Kiko Ferreira (Belo Horizonte-MG, 1959). Trabalha na área de cultura há três décadas. Crítico musical, produtor de rádio e TV, diretor artístico de várias emissoras e colaborador de projetos e entidades como o Itaú Cultural, Prêmio Visa de Música Brasileira e projeto Natura Musical. Atualmente, é diretor artístico da Rádio Inconfidência, colaborador do jornal Estado de Minas e da revista de economia Mercado Comum. Letrista bissexto, parceiro de Gilvan de Oliveira, Sérgio Moreira, Affonsinho, Danni Calixto, Victor Mazarello e César Maurício.
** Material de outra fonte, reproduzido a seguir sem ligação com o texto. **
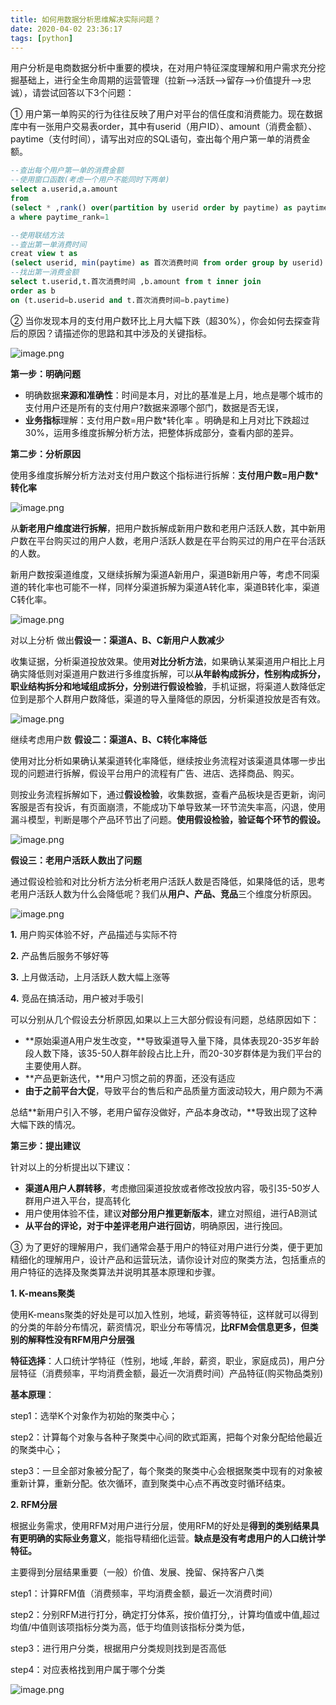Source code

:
 ```yaml
---
title: 如何用数据分析思维解决实际问题？
date: 2020-04-02 23:36:17
tags: [python]
---
```


用户分析是电商数据分析中重要的模块，在对用户特征深度理解和用户需求充分挖掘基础上，进行全生命周期的运营管理（拉新—>活跃—>留存—>价值提升—>忠诚），请尝试回答以下3个问题：

① 用户第一单购买的行为往往反映了用户对平台的信任度和消费能力。现在数据库中有一张用户交易表order，其中有userid（用户ID）、amount（消费金额）、paytime（支付时间），请写出对应的SQL语句，查出每个用户第一单的消费金额。

```sql
--查出每个用户第一单的消费金额
--使用窗口函数(考虑一个用户不能同时下两单)
select a.userid,a.amount
from
(select * ,rank() over(partition by userid order by paytime) as paytime_rank from order ) as 
a where paytime_rank=1

--使用联结方法
--查出第一单消费时间
creat view t as
(select userid, min(paytime) as 首次消费时间 from order group by userid)
--找出第一消费金额
select t.userid,t.首次消费时间 ,b.amount from t inner join
order as b
on (t.userid=b.userid and t.首次消费时间=b.paytime)
```

② 当你发现本月的支付用户数环比上月大幅下跌（超30%），你会如何去探查背后的原因？请描述你的思路和其中涉及的关键指标。

![image.png](https://shop.io.mi-img.com/app/shop/img?id=shop_a372e778e2bcf40c99f03c37d16a74ed.png)

**第一步：明确问题**

- 明确数据**来源和准确性**：时间是本月，对比的基准是上月，地点是哪个城市的支付用户还是所有的支付用户?数据来源哪个部门，数据是否无误，
- **业务指标**理解：支付用户数=用户数\*转化率 。明确是和上月对比下跌超过30%，运用多维度拆解分析方法，把整体拆成部分，查看内部的差异。

**第二步：分析原因**

使用多维度拆解分析方法对支付用户数这个指标进行拆解：**支付用户数=用户数\*转化率**

![image.png](https://shop.io.mi-img.com/app/shop/img?id=shop_067cba2f944a054de9def4e0cbca28f8.png)

从**新老用户维度进行拆解**，把用户数拆解成新用户数和老用户活跃人数，其中新用户数在平台购买过的用户人数，老用户活跃人数是在平台购买过的用户在平台活跃的人数。

新用户数按渠道维度，又继续拆解为渠道A新用户，渠道B新用户等，考虑不同渠道的转化率也可能不一样，同样分渠道拆解为渠道A转化率，渠道B转化率，渠道C转化率。

![image.png](https://shop.io.mi-img.com/app/shop/img?id=shop_304cdfc65cd9e493916d35565e9ac08f.png)

对以上分析 做出**假设一：渠道A、B、C新用户人数减少**

收集证据，分析渠道投放效果。使用**对比分析方法**，如果确认某渠道用户相比上月确实降低则对渠道用户数进行多维度拆解，可以**从年龄构成拆分，性别构成拆分，职业结构拆分和地域组成拆分，分别进行假设检验**，手机证据，将渠道人数降低定位到是那个人群用户数降低，渠道的导入量降低的原因，分析渠道投放是否有效。

![image.png](https://shop.io.mi-img.com/app/shop/img?id=shop_8fd68f327d7b122f4a458b54f6a9daef.png)

继续考虑用户数 **假设二：渠道A、B、C转化率降低**

使用对比分析如果确认某渠道转化率降低，继续按业务流程对该渠道具体哪一步出现的问题进行拆解，假设平台用户的流程有广告、进店、选择商品、购买。

则按业务流程拆解如下，通过**假设检验**，收集数据，查看产品板块是否更新，询问客服是否有投诉，有页面崩溃，不能成功下单导致某一环节流失率高，闪退，使用漏斗模型，判断是哪个产品环节出了问题。**使用假设检验，验证每个环节的假设。**

![image.png](https://shop.io.mi-img.com/app/shop/img?id=shop_dc66f68108cf68059da2b219e9f2be9b.png)

**假设三：老用户活跃人数出了问题**

通过假设检验和对比分析方法分析老用户活跃人数是否降低，如果降低的话，思考老用户活跃人数为什么会降低呢？我们从**用户、产品、竞品**三个维度分析原因。

![image.png](https://shop.io.mi-img.com/app/shop/img?id=shop_c2daaa1ed112a705864456766d7f9f8c.png)

**1.** 用户购买体验不好，产品描述与实际不符

**2.** 产品售后服务不够好等

**3.** 上月做活动，上月活跃人数大幅上涨等

**4.** 竞品在搞活动，用户被对手吸引

可以分别从几个假设去分析原因,如果以上三大部分假设有问题，总结原因如下：

- **原始渠道A用户发生改变，**导致渠道导入量下降，具体表现20-35岁年龄段人数下降，该35-50人群年龄段占比上升，而20-30岁群体是为我们平台的主要使用人群。
- **产品更新迭代，**用户习惯之前的界面，还没有适应
- **由于之前平台大促**，导致平台的售后和产品质量方面波动较大，用户颇为不满

总结**新用户引入不够，老用户留存没做好，产品本身改动，**导致出现了这种大幅下跌的情况。

**第三步：提出建议**

针对以上的分析提出以下建议：

- **渠道A用户人群转移**，考虑撤回渠道投放或者修改投放内容，吸引35-50岁人群用户进入平台，提高转化
- 用户使用体验不佳，建议**对部分用户推更新版本**，建立对照组，进行AB测试
- **从平台的评论，对于中差评老用户进行回访**，明确原因，进行挽回。

③ 为了更好的理解用户，我们通常会基于用户的特征对用户进行分类，便于更加精细化的理解用户，设计产品和运营玩法，请你设计对应的聚类方法，包括重点的用户特征的选择及聚类算法并说明其基本原理和步骤。

**1. K-means聚类**

使用K-means聚类的好处是可以加入性别，地域，薪资等特征，这样就可以得到的分类的年龄分布情况，薪资情况，职业分布等情况，**比RFM会信息更多，但类别的解释性没有RFM用户分层强**

**特征选择**：人口统计学特征（性别，地域 ,年龄，薪资，职业，家庭成员)，用户分层特征（消费频率，平均消费金额，最近一次消费时间）产品特征(购买物品类别)

**基本原理**：

step1：选举K个对象作为初始的聚类中心；

step2：计算每个对象与各种子聚类中心间的欧式距离，把每个对象分配给他最近的聚类中心；

step3：一旦全部对象被分配了，每个聚类的聚类中心会根据聚类中现有的对象被重新计算，重新分配。依次循环，直到聚类中心点不再改变时循环结束。

**2. RFM分层**

根据业务需求，使用RFM对用户进行分层，使用RFM的好处是**得到的类别结果具有更明确的实际业务意义**，能指导精细化运营。**缺点是没有考虑用户的人口统计学特征。**

主要得到分层结果重要（一般）价值、发展、挽留、保持客户八类

step1：计算RFM值（消费频率，平均消费金额，最近一次消费时间）

step2：分别RFM进行打分，确定打分体系，按价值打分,，计算均值或中值,超过均值/中值则该项指标分类为高，低于均值则该指标分类为低，

step3：进行用户分类，根据用户分类规则找到是否高低

step4：对应表格找到用户属于哪个分类

![image.png](https://shop.io.mi-img.com/app/shop/img?id=shop_3ae8a7ebdb35ad2d8c28bd147af542e7.png)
Desde a década de 1980, vem lançando livros de poesia, em parceria com artistas como Fernando Fiúza, Nilson e Luiz Daré. Sua obra começa com Cordiana e caminha com Cio em setembro, Beijo boir, Belo blue e Solo de kalimba (Belo Horizonte: Scriptum Livros, 2003 e 2ª edição, Belo Horizonte: Scriptum Livros, 2006). Vive em Belo Horizonte.